Mentos
- Product type: Scotch mints
- Owner: Perfetti Van Melle
- Country: Netherlands
- Introduced: 1932; 94 years ago
- Markets: Worldwide
- Previous owners: Van Melle NV
- Tagline: "Yes To Fresh"
- Website: www.mentos.com

= Mentos =

Brand of mints

Mentos are a brand of packaged scotch mints or mint-flavored candies owned by the Italian-Dutch company Perfetti Van Melle. First produced in 1932, they are now sold in more than 130 countries. The mints are small oblate spheroids, with a slightly hard exterior and a soft, chewy interior. They are sold in many stores and vending machines.
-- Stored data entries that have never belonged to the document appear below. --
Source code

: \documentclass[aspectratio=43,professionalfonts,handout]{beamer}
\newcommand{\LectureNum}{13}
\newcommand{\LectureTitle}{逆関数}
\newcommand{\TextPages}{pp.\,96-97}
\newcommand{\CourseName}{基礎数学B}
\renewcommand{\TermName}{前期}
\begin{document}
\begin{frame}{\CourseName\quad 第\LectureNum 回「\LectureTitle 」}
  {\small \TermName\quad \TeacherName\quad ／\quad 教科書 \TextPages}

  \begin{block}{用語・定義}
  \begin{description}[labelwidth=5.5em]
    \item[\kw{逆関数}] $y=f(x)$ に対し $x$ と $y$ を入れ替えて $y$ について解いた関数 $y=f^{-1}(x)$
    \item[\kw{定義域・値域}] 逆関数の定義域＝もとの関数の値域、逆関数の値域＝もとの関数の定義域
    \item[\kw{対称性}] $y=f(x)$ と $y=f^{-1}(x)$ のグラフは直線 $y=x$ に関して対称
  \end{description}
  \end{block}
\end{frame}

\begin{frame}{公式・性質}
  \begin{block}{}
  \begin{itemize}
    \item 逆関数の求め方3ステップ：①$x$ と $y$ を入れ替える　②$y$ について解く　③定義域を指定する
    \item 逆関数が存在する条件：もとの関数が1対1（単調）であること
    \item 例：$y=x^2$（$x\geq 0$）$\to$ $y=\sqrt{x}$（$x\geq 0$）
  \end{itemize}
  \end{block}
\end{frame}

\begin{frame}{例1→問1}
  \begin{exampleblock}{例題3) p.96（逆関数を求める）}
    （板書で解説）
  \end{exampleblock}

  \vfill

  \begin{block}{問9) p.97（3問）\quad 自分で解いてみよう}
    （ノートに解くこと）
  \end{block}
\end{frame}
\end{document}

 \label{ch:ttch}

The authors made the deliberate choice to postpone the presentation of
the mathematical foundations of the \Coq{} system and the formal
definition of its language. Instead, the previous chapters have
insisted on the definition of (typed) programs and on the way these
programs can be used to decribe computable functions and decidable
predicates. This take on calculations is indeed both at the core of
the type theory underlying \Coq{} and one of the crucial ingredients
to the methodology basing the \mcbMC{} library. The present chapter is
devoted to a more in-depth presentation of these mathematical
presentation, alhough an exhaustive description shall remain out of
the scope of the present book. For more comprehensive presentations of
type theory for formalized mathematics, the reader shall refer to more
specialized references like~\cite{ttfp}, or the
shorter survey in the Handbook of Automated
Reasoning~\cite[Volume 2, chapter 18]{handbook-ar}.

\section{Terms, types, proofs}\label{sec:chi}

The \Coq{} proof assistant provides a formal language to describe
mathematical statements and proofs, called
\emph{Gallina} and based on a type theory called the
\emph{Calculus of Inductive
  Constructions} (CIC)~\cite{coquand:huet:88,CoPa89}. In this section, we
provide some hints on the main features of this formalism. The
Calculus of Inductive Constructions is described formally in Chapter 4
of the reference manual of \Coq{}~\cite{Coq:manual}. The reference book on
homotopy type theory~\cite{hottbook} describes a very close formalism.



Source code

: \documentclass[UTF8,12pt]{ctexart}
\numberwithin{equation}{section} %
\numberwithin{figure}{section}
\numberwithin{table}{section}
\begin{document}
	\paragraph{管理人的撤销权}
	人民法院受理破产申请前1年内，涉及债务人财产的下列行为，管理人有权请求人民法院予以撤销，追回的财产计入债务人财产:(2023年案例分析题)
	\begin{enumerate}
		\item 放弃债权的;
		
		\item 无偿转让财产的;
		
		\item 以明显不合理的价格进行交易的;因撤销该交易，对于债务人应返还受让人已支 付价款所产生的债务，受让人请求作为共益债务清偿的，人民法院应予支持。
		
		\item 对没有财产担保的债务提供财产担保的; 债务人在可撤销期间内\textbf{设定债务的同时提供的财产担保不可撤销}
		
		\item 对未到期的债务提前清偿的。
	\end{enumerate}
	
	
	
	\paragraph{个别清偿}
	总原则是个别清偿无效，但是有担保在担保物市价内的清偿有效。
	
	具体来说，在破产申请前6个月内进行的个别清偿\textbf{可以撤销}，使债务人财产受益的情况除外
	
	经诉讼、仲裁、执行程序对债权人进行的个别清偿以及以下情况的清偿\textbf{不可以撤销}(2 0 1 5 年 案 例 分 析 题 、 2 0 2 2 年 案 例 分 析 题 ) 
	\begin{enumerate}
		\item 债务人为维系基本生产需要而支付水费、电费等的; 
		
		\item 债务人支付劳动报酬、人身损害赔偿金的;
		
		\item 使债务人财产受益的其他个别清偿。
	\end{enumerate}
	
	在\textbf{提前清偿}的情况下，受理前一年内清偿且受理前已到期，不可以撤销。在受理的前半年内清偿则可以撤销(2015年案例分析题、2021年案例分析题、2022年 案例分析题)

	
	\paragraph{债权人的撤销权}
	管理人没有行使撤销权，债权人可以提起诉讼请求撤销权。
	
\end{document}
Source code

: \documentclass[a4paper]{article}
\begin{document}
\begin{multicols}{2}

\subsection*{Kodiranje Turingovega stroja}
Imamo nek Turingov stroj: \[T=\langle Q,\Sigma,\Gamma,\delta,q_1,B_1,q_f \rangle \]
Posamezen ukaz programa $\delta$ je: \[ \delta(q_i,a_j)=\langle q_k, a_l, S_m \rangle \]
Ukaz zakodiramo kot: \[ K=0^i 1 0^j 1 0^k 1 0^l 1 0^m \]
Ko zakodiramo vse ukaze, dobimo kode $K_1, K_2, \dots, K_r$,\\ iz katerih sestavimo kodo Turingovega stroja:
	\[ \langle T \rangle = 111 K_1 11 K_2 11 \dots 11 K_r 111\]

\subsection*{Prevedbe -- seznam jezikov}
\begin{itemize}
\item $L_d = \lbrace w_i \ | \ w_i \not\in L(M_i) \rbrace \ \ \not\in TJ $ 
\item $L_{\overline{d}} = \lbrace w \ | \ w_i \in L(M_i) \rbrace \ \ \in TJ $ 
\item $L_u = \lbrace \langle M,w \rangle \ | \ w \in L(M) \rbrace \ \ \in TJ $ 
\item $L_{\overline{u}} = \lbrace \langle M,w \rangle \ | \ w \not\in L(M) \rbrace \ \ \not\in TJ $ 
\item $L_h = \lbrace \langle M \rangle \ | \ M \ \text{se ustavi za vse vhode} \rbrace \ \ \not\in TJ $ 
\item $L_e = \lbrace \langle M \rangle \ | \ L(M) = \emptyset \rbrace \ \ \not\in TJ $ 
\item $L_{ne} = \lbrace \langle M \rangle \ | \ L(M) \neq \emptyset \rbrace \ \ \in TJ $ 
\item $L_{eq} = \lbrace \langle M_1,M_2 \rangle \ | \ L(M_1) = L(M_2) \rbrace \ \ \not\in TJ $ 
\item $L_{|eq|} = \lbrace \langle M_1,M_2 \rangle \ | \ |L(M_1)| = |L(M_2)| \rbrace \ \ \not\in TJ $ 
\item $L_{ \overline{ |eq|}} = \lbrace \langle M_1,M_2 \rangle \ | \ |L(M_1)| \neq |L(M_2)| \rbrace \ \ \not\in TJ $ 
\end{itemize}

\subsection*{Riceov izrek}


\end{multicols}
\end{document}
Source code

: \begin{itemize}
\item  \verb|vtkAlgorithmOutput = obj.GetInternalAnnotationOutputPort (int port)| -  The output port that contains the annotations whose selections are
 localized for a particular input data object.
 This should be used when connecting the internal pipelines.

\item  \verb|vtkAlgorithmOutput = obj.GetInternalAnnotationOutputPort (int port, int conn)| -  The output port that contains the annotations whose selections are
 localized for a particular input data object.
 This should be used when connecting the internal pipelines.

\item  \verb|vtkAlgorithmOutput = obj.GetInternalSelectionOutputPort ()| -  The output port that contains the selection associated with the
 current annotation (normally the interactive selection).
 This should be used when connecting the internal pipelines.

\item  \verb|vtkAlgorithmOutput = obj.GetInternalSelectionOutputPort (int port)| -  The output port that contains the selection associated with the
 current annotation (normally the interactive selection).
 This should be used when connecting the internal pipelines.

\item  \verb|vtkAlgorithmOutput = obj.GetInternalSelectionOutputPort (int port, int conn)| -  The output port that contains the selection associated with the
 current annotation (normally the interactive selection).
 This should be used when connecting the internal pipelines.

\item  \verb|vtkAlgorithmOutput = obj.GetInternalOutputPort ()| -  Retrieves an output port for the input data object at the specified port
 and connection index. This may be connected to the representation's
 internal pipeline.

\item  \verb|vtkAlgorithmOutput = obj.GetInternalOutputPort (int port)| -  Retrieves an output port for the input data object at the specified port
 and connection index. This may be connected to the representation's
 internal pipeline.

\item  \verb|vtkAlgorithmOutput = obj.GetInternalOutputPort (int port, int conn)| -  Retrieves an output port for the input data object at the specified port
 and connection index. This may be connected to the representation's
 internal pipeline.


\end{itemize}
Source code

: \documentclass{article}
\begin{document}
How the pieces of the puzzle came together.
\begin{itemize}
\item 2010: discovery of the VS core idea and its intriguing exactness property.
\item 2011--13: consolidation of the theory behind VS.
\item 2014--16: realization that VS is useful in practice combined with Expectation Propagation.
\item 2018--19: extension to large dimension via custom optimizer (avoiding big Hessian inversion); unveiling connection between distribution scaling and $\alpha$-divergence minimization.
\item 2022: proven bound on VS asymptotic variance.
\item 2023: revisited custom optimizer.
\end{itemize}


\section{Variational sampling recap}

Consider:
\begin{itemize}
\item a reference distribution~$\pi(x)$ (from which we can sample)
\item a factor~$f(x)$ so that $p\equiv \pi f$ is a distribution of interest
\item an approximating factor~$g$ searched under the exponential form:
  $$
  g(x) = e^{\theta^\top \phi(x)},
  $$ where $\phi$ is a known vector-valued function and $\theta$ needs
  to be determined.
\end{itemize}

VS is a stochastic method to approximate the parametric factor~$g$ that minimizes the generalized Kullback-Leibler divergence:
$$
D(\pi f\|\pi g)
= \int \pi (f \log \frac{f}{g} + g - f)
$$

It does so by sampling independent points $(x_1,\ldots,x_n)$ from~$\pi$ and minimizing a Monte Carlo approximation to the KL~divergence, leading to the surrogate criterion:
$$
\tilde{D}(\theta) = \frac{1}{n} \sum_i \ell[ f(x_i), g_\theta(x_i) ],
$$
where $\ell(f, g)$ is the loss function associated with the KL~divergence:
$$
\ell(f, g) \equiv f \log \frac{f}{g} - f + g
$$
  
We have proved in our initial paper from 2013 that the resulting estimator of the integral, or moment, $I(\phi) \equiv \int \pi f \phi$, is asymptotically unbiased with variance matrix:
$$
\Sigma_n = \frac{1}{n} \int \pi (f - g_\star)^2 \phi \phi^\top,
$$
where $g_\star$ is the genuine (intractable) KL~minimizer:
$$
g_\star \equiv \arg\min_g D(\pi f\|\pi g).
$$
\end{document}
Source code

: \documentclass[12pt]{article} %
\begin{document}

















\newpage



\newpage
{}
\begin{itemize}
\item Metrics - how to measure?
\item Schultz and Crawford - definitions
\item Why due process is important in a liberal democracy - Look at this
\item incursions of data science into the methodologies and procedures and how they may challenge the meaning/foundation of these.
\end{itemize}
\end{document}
They are typically sold in rolls which contain 14 mint discs, although the "Sour Mix" variety contains only 11 discs per roll. Smaller versions also exist, which typically contain 4 to 6 discs per roll. Certain flavors are sold in boxes in Australia, the United States, Malaysia, Indonesia, Brazil, and the United Kingdom. The current slogan of Mentos is "Stay Fresh", while the line previously used extensively in the 1980s and 1990s was "The Freshmaker". Some Mentos packages describe the mints as "chewy dragées". The typical Mentos roll is approximately 2 cm in diameter and weighs 38 g. "Mentos" is the singular form.

==Ingredients==
Mint-flavored Mentos contain sugar, wheat glucose syrup, hydrogenated coconut oil, rice starch, natural flavors, gum arabic, sucrose esters of fatty acids, gellan gum, carnauba wax, and beeswax. Fruit-flavored Mentos contain sugar, wheat glucose syrup, hydrogenated coconut oil, citric acid, fruit juices from concentrate (strawberry, orange, lemon) (1%), rice starch, gum arabic, natural flavors, sucrose esters of fatty acids, gellan gum, carnauba wax, colors (beta-carotene, beetroot red), and beeswax. The formulation can vary based on country of manufacture.

==Flavors==

Mentos are available in several flavors, including mint, mixed fruit, cola, bubble gum, and in an assortment of orange, strawberry, and lemon. New flavors were initially test-marketed in the Netherlands and throughout Europe; however, most of the flavors have been available worldwide recently.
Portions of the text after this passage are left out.